# Exercise description
Exclude all pictures, then copy each of the records exactly as written.

# Entries provided

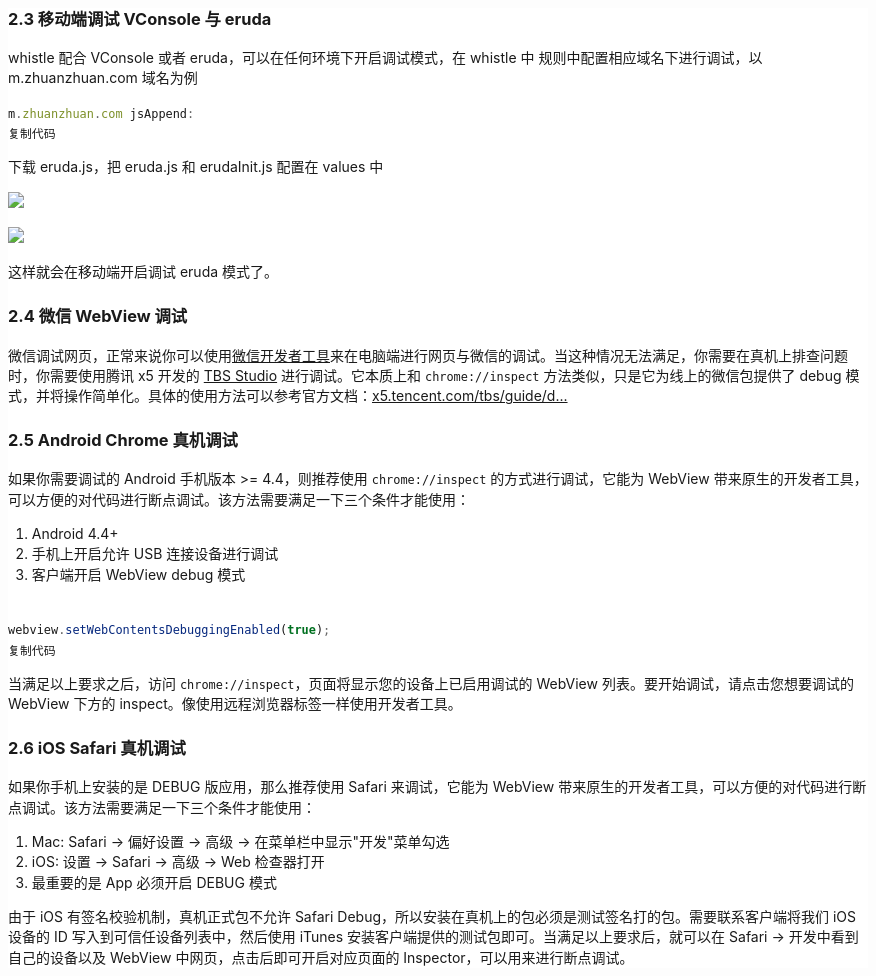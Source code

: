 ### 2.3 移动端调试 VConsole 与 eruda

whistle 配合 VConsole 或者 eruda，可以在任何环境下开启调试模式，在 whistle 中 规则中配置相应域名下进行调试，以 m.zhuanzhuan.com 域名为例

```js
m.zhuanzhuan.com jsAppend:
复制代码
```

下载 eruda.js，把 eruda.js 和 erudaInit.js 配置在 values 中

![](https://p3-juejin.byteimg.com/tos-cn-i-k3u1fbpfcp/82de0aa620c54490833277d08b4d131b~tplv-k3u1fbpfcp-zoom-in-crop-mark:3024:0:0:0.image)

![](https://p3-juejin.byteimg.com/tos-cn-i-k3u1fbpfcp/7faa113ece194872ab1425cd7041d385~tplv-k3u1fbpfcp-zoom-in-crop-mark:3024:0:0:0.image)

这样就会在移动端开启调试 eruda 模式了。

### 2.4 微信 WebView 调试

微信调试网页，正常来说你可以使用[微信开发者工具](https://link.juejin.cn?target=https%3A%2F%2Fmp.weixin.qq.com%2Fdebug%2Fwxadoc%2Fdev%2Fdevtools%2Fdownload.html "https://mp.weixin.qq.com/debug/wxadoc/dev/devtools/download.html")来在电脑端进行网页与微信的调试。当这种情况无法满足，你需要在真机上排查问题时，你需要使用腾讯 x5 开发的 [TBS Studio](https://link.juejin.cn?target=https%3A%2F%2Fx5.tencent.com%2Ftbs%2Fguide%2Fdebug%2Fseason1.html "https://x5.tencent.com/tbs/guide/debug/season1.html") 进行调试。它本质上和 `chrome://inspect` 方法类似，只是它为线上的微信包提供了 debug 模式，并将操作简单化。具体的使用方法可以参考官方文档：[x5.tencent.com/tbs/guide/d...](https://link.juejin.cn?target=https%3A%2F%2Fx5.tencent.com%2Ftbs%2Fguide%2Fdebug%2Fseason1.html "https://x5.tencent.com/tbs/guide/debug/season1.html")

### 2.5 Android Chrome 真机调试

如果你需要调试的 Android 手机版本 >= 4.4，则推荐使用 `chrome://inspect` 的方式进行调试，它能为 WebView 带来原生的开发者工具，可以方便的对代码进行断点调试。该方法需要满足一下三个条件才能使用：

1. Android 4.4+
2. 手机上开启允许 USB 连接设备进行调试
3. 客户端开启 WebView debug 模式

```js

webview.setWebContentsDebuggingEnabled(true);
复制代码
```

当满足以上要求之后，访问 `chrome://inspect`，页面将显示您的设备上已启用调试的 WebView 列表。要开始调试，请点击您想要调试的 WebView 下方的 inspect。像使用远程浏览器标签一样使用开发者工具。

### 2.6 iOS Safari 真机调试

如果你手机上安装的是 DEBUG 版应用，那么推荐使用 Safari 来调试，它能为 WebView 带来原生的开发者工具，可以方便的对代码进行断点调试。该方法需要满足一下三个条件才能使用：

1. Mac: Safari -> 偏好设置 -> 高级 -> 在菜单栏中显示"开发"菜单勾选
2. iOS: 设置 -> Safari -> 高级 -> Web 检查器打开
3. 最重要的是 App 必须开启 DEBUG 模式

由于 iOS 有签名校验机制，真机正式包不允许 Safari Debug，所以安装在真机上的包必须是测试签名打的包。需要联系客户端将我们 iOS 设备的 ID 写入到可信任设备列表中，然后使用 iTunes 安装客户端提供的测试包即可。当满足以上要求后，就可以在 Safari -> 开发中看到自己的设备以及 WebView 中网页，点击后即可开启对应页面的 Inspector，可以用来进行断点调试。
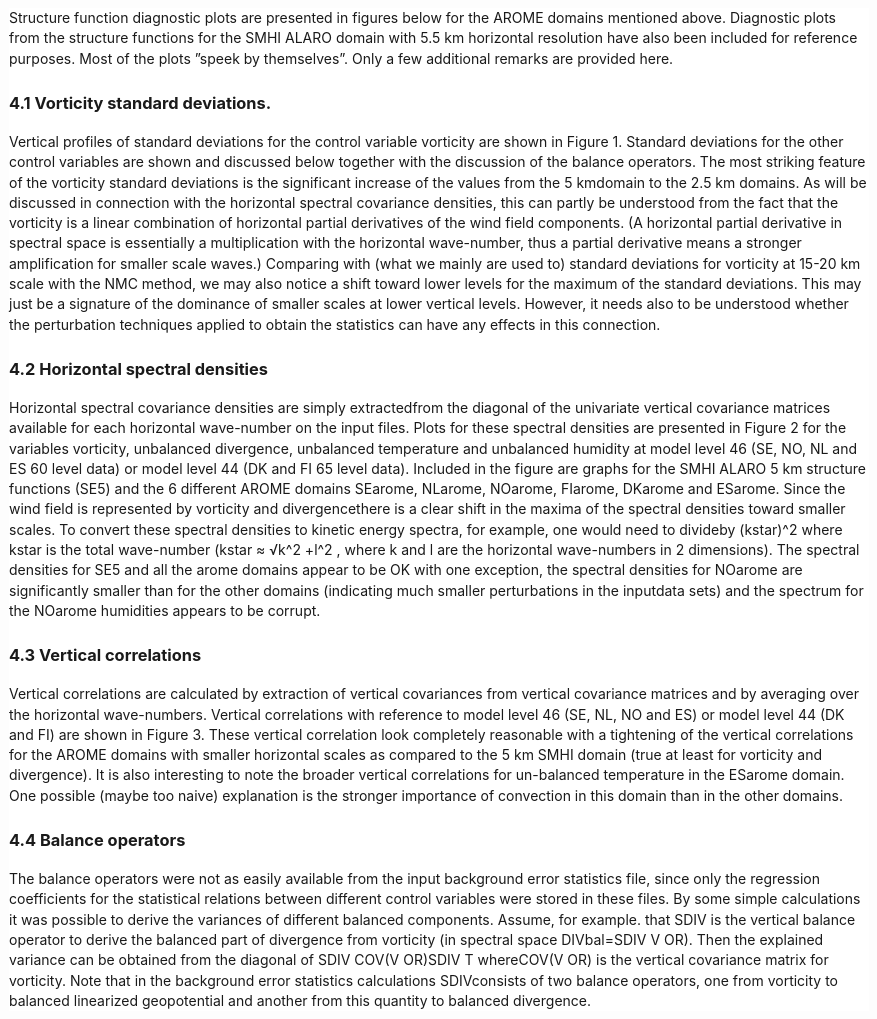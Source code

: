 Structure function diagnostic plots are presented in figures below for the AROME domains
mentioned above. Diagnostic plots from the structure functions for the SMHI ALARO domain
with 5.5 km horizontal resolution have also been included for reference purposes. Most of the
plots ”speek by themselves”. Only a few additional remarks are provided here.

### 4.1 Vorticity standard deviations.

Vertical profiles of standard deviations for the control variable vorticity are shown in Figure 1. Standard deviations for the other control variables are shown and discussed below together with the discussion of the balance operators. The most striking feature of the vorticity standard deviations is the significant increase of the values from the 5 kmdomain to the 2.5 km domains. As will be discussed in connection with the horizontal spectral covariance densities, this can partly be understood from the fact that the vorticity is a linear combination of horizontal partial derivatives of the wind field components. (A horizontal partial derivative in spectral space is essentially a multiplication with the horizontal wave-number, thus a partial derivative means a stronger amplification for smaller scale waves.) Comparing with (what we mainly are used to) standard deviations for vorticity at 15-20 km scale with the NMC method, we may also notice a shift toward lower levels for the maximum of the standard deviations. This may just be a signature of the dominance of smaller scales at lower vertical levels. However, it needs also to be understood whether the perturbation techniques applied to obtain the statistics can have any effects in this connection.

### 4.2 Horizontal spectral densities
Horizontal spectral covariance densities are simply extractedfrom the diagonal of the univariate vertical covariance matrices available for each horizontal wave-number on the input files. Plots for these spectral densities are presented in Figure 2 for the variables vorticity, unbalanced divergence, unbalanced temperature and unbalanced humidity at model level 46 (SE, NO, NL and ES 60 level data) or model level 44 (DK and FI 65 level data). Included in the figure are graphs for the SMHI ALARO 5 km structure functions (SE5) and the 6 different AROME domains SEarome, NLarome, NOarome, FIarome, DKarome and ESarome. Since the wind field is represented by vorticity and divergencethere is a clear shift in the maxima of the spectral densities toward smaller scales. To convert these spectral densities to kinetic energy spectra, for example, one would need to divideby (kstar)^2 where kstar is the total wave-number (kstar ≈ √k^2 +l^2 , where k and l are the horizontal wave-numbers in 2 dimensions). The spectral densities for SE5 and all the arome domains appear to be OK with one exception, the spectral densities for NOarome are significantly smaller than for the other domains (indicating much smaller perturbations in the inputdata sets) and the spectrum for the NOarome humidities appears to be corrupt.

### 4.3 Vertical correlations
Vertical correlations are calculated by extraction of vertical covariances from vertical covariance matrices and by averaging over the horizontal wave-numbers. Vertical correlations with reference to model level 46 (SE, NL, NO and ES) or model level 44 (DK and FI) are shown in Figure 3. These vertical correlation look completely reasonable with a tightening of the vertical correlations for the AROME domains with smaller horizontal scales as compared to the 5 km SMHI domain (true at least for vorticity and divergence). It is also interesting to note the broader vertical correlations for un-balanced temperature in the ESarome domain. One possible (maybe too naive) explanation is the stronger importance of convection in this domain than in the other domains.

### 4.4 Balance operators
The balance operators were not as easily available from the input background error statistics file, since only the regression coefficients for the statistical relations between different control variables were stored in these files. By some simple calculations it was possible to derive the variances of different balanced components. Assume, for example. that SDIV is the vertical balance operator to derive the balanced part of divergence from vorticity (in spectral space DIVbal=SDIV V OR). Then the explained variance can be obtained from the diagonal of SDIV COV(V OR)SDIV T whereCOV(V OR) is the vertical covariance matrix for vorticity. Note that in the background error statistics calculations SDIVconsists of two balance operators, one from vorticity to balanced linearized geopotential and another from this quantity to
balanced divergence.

# Written answer
Source code

: ### 2.3 移动端调试 VConsole 与 eruda

whistle 配合 VConsole 或者 eruda，可以在任何环境下开启调试模式，在 whistle 中 规则中配置相应域名下进行调试，以 m.zhuanzhuan.com 域名为例

```js
m.zhuanzhuan.com jsAppend:
复制代码
```

下载 eruda.js，把 eruda.js 和 erudaInit.js 配置在 values 中

![](https://p3-juejin.byteimg.com/tos-cn-i-k3u1fbpfcp/82de0aa620c54490833277d08b4d131b~tplv-k3u1fbpfcp-zoom-in-crop-mark:3024:0:0:0.image)

![](https://p3-juejin.byteimg.com/tos-cn-i-k3u1fbpfcp/7faa113ece194872ab1425cd7041d385~tplv-k3u1fbpfcp-zoom-in-crop-mark:3024:0:0:0.image)

这样就会在移动端开启调试 eruda 模式了。

### 2.4 微信 WebView 调试

微信调试网页，正常来说你可以使用[微信开发者工具](https://link.juejin.cn?target=https%3A%2F%2Fmp.weixin.qq.com%2Fdebug%2Fwxadoc%2Fdev%2Fdevtools%2Fdownload.html "https://mp.weixin.qq.com/debug/wxadoc/dev/devtools/download.html")来在电脑端进行网页与微信的调试。当这种情况无法满足，你需要在真机上排查问题时，你需要使用腾讯 x5 开发的 [TBS Studio](https://link.juejin.cn?target=https%3A%2F%2Fx5.tencent.com%2Ftbs%2Fguide%2Fdebug%2Fseason1.html "https://x5.tencent.com/tbs/guide/debug/season1.html") 进行调试。它本质上和 `chrome://inspect` 方法类似，只是它为线上的微信包提供了 debug 模式，并将操作简单化。具体的使用方法可以参考官方文档：[x5.tencent.com/tbs/guide/d...](https://link.juejin.cn?target=https%3A%2F%2Fx5.tencent.com%2Ftbs%2Fguide%2Fdebug%2Fseason1.html "https://x5.tencent.com/tbs/guide/debug/season1.html")

### 2.5 Android Chrome 真机调试

如果你需要调试的 Android 手机版本 >= 4.4，则推荐使用 `chrome://inspect` 的方式进行调试，它能为 WebView 带来原生的开发者工具，可以方便的对代码进行断点调试。该方法需要满足一下三个条件才能使用：

1. Android 4.4+
2. 手机上开启允许 USB 连接设备进行调试
3. 客户端开启 WebView debug 模式

```js

webview.setWebContentsDebuggingEnabled(true);
复制代码
```

当满足以上要求之后，访问 `chrome://inspect`，页面将显示您的设备上已启用调试的 WebView 列表。要开始调试，请点击您想要调试的 WebView 下方的 inspect。像使用远程浏览器标签一样使用开发者工具。

### 2.6 iOS Safari 真机调试

如果你手机上安装的是 DEBUG 版应用，那么推荐使用 Safari 来调试，它能为 WebView 带来原生的开发者工具，可以方便的对代码进行断点调试。该方法需要满足一下三个条件才能使用：

1. Mac: Safari -> 偏好设置 -> 高级 -> 在菜单栏中显示"开发"菜单勾选
2. iOS: 设置 -> Safari -> 高级 -> Web 检查器打开
3. 最重要的是 App 必须开启 DEBUG 模式

由于 iOS 有签名校验机制，真机正式包不允许 Safari Debug，所以安装在真机上的包必须是测试签名打的包。需要联系客户端将我们 iOS 设备的 ID 写入到可信任设备列表中，然后使用 iTunes 安装客户端提供的测试包即可。当满足以上要求后，就可以在 Safari -> 开发中看到自己的设备以及 WebView 中网页，点击后即可开启对应页面的 Inspector，可以用来进行断点调试。
Source code

: Structure function diagnostic plots are presented in figures below for the AROME domains
mentioned above. Diagnostic plots from the structure functions for the SMHI ALARO domain
with 5.5 km horizontal resolution have also been included for reference purposes. Most of the
plots ”speek by themselves”. Only a few additional remarks are provided here.

### 4.1 Vorticity standard deviations.

Vertical profiles of standard deviations for the control variable vorticity are shown in Figure 1. Standard deviations for the other control variables are shown and discussed below together with the discussion of the balance operators. The most striking feature of the vorticity standard deviations is the significant increase of the values from the 5 kmdomain to the 2.5 km domains. As will be discussed in connection with the horizontal spectral covariance densities, this can partly be understood from the fact that the vorticity is a linear combination of horizontal partial derivatives of the wind field components. (A horizontal partial derivative in spectral space is essentially a multiplication with the horizontal wave-number, thus a partial derivative means a stronger amplification for smaller scale waves.) Comparing with (what we mainly are used to) standard deviations for vorticity at 15-20 km scale with the NMC method, we may also notice a shift toward lower levels for the maximum of the standard deviations. This may just be a signature of the dominance of smaller scales at lower vertical levels. However, it needs also to be understood whether the perturbation techniques applied to obtain the statistics can have any effects in this connection.

### 4.2 Horizontal spectral densities
Horizontal spectral covariance densities are simply extractedfrom the diagonal of the univariate vertical covariance matrices available for each horizontal wave-number on the input files. Plots for these spectral densities are presented in Figure 2 for the variables vorticity, unbalanced divergence, unbalanced temperature and unbalanced humidity at model level 46 (SE, NO, NL and ES 60 level data) or model level 44 (DK and FI 65 level data). Included in the figure are graphs for the SMHI ALARO 5 km structure functions (SE5) and the 6 different AROME domains SEarome, NLarome, NOarome, FIarome, DKarome and ESarome. Since the wind field is represented by vorticity and divergencethere is a clear shift in the maxima of the spectral densities toward smaller scales. To convert these spectral densities to kinetic energy spectra, for example, one would need to divideby (kstar)^2 where kstar is the total wave-number (kstar ≈ √k^2 +l^2 , where k and l are the horizontal wave-numbers in 2 dimensions). The spectral densities for SE5 and all the arome domains appear to be OK with one exception, the spectral densities for NOarome are significantly smaller than for the other domains (indicating much smaller perturbations in the inputdata sets) and the spectrum for the NOarome humidities appears to be corrupt.

### 4.3 Vertical correlations
Vertical correlations are calculated by extraction of vertical covariances from vertical covariance matrices and by averaging over the horizontal wave-numbers. Vertical correlations with reference to model level 46 (SE, NL, NO and ES) or model level 44 (DK and FI) are shown in Figure 3. These vertical correlation look completely reasonable with a tightening of the vertical correlations for the AROME domains with smaller horizontal scales as compared to the 5 km SMHI domain (true at least for vorticity and divergence). It is also interesting to note the broader vertical correlations for un-balanced temperature in the ESarome domain. One possible (maybe too naive) explanation is the stronger importance of convection in this domain than in the other domains.

### 4.4 Balance operators
The balance operators were not as easily available from the input background error statistics file, since only the regression coefficients for the statistical relations between different control variables were stored in these files. By some simple calculations it was possible to derive the variances of different balanced components. Assume, for example. that SDIV is the vertical balance operator to derive the balanced part of divergence from vorticity (in spectral space DIVbal=SDIV V OR). Then the explained variance can be obtained from the diagonal of SDIV COV(V OR)SDIV T whereCOV(V OR) is the vertical covariance matrix for vorticity. Note that in the background error statistics calculations SDIVconsists of two balance operators, one from vorticity to balanced linearized geopotential and another from this quantity to
balanced divergence.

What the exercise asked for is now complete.